In 1944, a RAAF serviceman found several coins on a deserted beach on one of the Wessel Islands, off the Northern Territory coast, but the exact location of the discovery remained a mystery.
Now, almost eight decades later, researchers believe they've found another coin — this time on Elcho Island, which is also in the Wessel Island group.
The 1944 coins were linked to the east African city of Kilwa, off modern-day Tanzania.
If confirmed to be a Kilwa coin — estimated at between 1,100 and 1,200 years old — the new coin would be among the oldest foreign artefacts ever found in Australia.
"One of our archaeologists, he found a coin on the surface of the beach on Elcho Island … and it's the same size [as the Kilwa coins]," amateur historian Mike Owens said.
"There are a number of very well-known watering sites around the island … so these things would have been known for centuries."
Though little is known about how a piece of medieval Africa found its way onto a remote coastline off the Arafura Sea, it offers a glimpse into a bygone time.
The copper coin has now been sent to Canberra, where further testing will be able to confirm whether or not it holds a hidden history.
"It'll take at least weeks, but if the copper content is the same … then that'll be it really," Mr Owens said.
"It is very frail and very thin, but it's the right size, the right weight, the right colour and our experts think this coin is from east Africa because there's nothing else comparable.
"If it does turn out to be a coin it will be an extraordinary event and it will generate an incredible amount of work and expeditions.
"These things can be life-changing and a find like this, it will be by far the oldest ever imported thing in Australia."
'X marks the spot' for 1944 discovery
For Mike Owens and the Past Masters — a group of historians, archaeologists and researchers exploring Australia's place in more than 1,000 years of trade — the discovery has been a long time coming.
Since 2013, Mr Owens and his colleagues have been combing the Wessel Islands coast trying to unravel the mystery of the Kilwa coins.
First uncovered in 1944 by RAAF serviceman Morry Isenberg on one of the archipelago's beaches, little is known about the discovery site itself.
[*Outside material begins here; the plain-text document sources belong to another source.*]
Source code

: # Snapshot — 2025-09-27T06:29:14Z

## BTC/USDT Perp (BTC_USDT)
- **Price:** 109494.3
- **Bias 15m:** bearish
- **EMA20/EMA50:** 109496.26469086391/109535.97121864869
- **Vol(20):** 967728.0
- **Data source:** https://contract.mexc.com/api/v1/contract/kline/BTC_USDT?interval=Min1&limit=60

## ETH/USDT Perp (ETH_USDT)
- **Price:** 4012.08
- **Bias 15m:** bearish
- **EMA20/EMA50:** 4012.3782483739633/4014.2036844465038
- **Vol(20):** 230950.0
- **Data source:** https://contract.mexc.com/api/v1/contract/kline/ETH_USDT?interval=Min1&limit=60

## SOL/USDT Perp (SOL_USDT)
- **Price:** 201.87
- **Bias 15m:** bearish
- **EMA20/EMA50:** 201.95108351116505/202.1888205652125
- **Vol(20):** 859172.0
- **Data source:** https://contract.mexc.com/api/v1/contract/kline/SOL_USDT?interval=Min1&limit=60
"[A colleague] had marked the map, so we had a treasure map … there was an X marking the spot, [but] it turned out to be the wrong spot.
"So over the last five years we've been trying to discover the blasted thing."
The Past Masters hope that if they find the same site traversed by Mr Isenberg, they will find more coins.
That will allow historians to piece together timeframes and possibilities as to how they got there in the first place.
"If you had the coins on board a ship at Kilwa … and headed into the rising sun … if you kept doing that, you would hit the Wessel Islands," Mr Owens said.
"So it's possible a German freighter took them to the old possessions in Papua New Guinea.
"Or they were washed down the dunny of a 747."